## EXERCISE OBJECTIVE:
Below is a set of records. Repeat them verbatim without the pictures.
Start of EXTRACTED ENTRIES
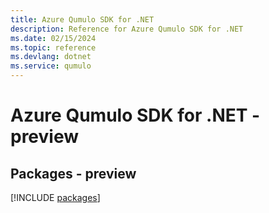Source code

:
 ```yaml
---
title: Azure Qumulo SDK for .NET
description: Reference for Azure Qumulo SDK for .NET
ms.date: 02/15/2024
ms.topic: reference
ms.devlang: dotnet
ms.service: qumulo
---
```

# Azure Qumulo SDK for .NET - preview
## Packages - preview
[!INCLUDE [packages](qumulo-index.md)]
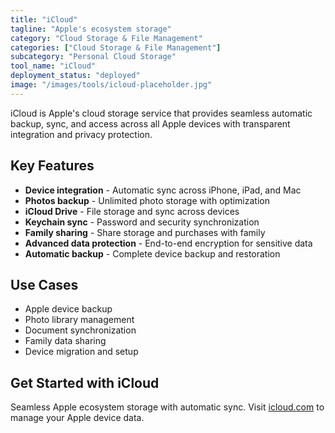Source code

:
 ```yaml
---
title: "iCloud"
tagline: "Apple's ecosystem storage"
category: "Cloud Storage & File Management"
categories: ["Cloud Storage & File Management"]
subcategory: "Personal Cloud Storage"
tool_name: "iCloud"
deployment_status: "deployed"
image: "/images/tools/icloud-placeholder.jpg"
---
```

iCloud is Apple's cloud storage service that provides seamless automatic backup, sync, and access across all Apple devices with transparent integration and privacy protection.

## Key Features

- **Device integration** - Automatic sync across iPhone, iPad, and Mac
- **Photos backup** - Unlimited photo storage with optimization
- **iCloud Drive** - File storage and sync across devices
- **Keychain sync** - Password and security synchronization
- **Family sharing** - Share storage and purchases with family
- **Advanced data protection** - End-to-end encryption for sensitive data
- **Automatic backup** - Complete device backup and restoration

## Use Cases

- Apple device backup
- Photo library management
- Document synchronization
- Family data sharing
- Device migration and setup

## Get Started with iCloud

Seamless Apple ecosystem storage with automatic sync. Visit [icloud.com](https://www.icloud.com) to manage your Apple device data.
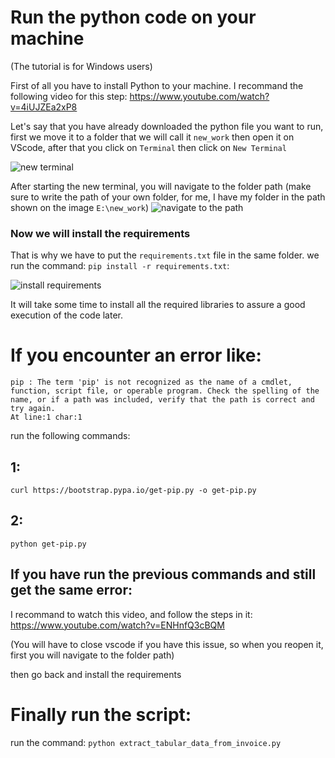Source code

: 
# Run the python code on your machine
(The tutorial is for Windows users)

First of all you have to install Python to your machine. I recommand the following video for this step: https://www.youtube.com/watch?v=4iUJZEa2xP8

Let's say that you have already downloaded the python file you want to run, first we move it to a folder that we will call it `new_work` then open it on VScode, after that you click on `Terminal` then click on `New Terminal`

![new terminal](https://github.com/user-attachments/assets/0bd58b6a-ba40-42ad-84c1-6c95ef596596)

After starting the new terminal, you will navigate to the folder path (make sure to write the path of your own folder, for me, I have my folder in the path shown on the image `E:\new_work`)
![navigate to the path](https://github.com/user-attachments/assets/5dbc7895-ffd8-4bb6-a586-c538870af5a3)

### Now we will install the requirements
That is why we have to put the `requirements.txt` file in the same folder.
we run the command: `pip install -r requirements.txt`:

![install requirements](https://github.com/user-attachments/assets/fcb10c93-23c2-4d65-a041-442e6cdfb1de)

It will take some time to install all the required libraries to assure a good execution of the code later.

# If you encounter an error like:
 ```
 pip : The term 'pip' is not recognized as the name of a cmdlet, function, script file, or operable program. Check the spelling of the name, or if a path was included, verify that the path is correct and try again.
At line:1 char:1 
```
run the following commands:
## 1:
`curl https://bootstrap.pypa.io/get-pip.py -o get-pip.py`
## 2:
`python get-pip.py`
## If you have run the previous commands and still get the same error:
I recommand to watch this video, and follow the steps in it: https://www.youtube.com/watch?v=ENHnfQ3cBQM

(You will have to close vscode if you have this issue, so when you reopen it, first you will navigate to the folder path)

then go back and install the requirements 

# Finally run the script:
run the command:
`python extract_tabular_data_from_invoice.py`


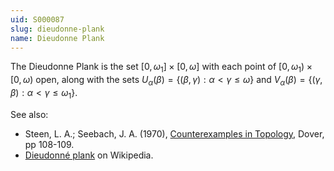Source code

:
 ```yaml
---
uid: S000087
slug: dieudonne-plank
name: Dieudonne Plank
---
```

The Dieudonne Plank is the set $[0,\omega_1] \times [0,\omega]$ with each point of $[0,\omega_1) \times [0,\omega)$ open, along with the sets $U_\alpha(\beta) = \{(\beta,\gamma) : \alpha < \gamma \leq \omega\}$ and $V_\alpha(\beta) = \{(\gamma,\beta): \alpha < \gamma \leq \omega_1\}$.

See also:

* Steen, L. A.; Seebach, J. A. (1970), [Counterexamples in Topology](http://books.google.com/books/about/Counterexamples_in_Topology.html?id=DkEuGkOtSrUC), Dover, pp 108-109.
* [Dieudonné plank](http://en.wikipedia.org/wiki/Dieudonn%C3%A9_plank) on Wikipedia.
End of EXTRACTED ENTRIES
## THE ANSWER:
Source code

:
 ```yaml
---
title: Azure Qumulo SDK for .NET
description: Reference for Azure Qumulo SDK for .NET
ms.date: 02/15/2024
ms.topic: reference
ms.devlang: dotnet
ms.service: qumulo
---
```

# Azure Qumulo SDK for .NET - preview
## Packages - preview
[!INCLUDE [packages](qumulo-index.md)]
Source code

:
 ```yaml
---
title: "iCloud"
tagline: "Apple's ecosystem storage"
category: "Cloud Storage & File Management"
categories: ["Cloud Storage & File Management"]
subcategory: "Personal Cloud Storage"
tool_name: "iCloud"
deployment_status: "deployed"
image: "/images/tools/icloud-placeholder.jpg"
---
```

iCloud is Apple's cloud storage service that provides seamless automatic backup, sync, and access across all Apple devices with transparent integration and privacy protection.

## Key Features

- **Device integration** - Automatic sync across iPhone, iPad, and Mac
- **Photos backup** - Unlimited photo storage with optimization
- **iCloud Drive** - File storage and sync across devices
- **Keychain sync** - Password and security synchronization
- **Family sharing** - Share storage and purchases with family
- **Advanced data protection** - End-to-end encryption for sensitive data
- **Automatic backup** - Complete device backup and restoration

## Use Cases

- Apple device backup
- Photo library management
- Document synchronization
- Family data sharing
- Device migration and setup

## Get Started with iCloud

Seamless Apple ecosystem storage with automatic sync. Visit [icloud.com](https://www.icloud.com) to manage your Apple device data.
Source code

: 
# Run the python code on your machine
(The tutorial is for Windows users)

First of all you have to install Python to your machine. I recommand the following video for this step: https://www.youtube.com/watch?v=4iUJZEa2xP8

Let's say that you have already downloaded the python file you want to run, first we move it to a folder that we will call it `new_work` then open it on VScode, after that you click on `Terminal` then click on `New Terminal`

![new terminal](https://github.com/user-attachments/assets/0bd58b6a-ba40-42ad-84c1-6c95ef596596)

After starting the new terminal, you will navigate to the folder path (make sure to write the path of your own folder, for me, I have my folder in the path shown on the image `E:\new_work`)
![navigate to the path](https://github.com/user-attachments/assets/5dbc7895-ffd8-4bb6-a586-c538870af5a3)

### Now we will install the requirements
That is why we have to put the `requirements.txt` file in the same folder.
we run the command: `pip install -r requirements.txt`:

![install requirements](https://github.com/user-attachments/assets/fcb10c93-23c2-4d65-a041-442e6cdfb1de)

It will take some time to install all the required libraries to assure a good execution of the code later.

# If you encounter an error like:
 ```
 pip : The term 'pip' is not recognized as the name of a cmdlet, function, script file, or operable program. Check the spelling of the name, or if a path was included, verify that the path is correct and try again.
At line:1 char:1 
```
run the following commands:
## 1:
`curl https://bootstrap.pypa.io/get-pip.py -o get-pip.py`
## 2:
`python get-pip.py`
## If you have run the previous commands and still get the same error:
I recommand to watch this video, and follow the steps in it: https://www.youtube.com/watch?v=ENHnfQ3cBQM

(You will have to close vscode if you have this issue, so when you reopen it, first you will navigate to the folder path)

then go back and install the requirements 

# Finally run the script:
run the command:
`python extract_tabular_data_from_invoice.py`


Source code

:
 ```yaml
---
uid: S000087
slug: dieudonne-plank
name: Dieudonne Plank
---
```

The Dieudonne Plank is the set $[0,\omega_1] \times [0,\omega]$ with each point of $[0,\omega_1) \times [0,\omega)$ open, along with the sets $U_\alpha(\beta) = \{(\beta,\gamma) : \alpha < \gamma \leq \omega\}$ and $V_\alpha(\beta) = \{(\gamma,\beta): \alpha < \gamma \leq \omega_1\}$.

See also:

* Steen, L. A.; Seebach, J. A. (1970), [Counterexamples in Topology](http://books.google.com/books/about/Counterexamples_in_Topology.html?id=DkEuGkOtSrUC), Dover, pp 108-109.
* [Dieudonné plank](http://en.wikipedia.org/wiki/Dieudonn%C3%A9_plank) on Wikipedia.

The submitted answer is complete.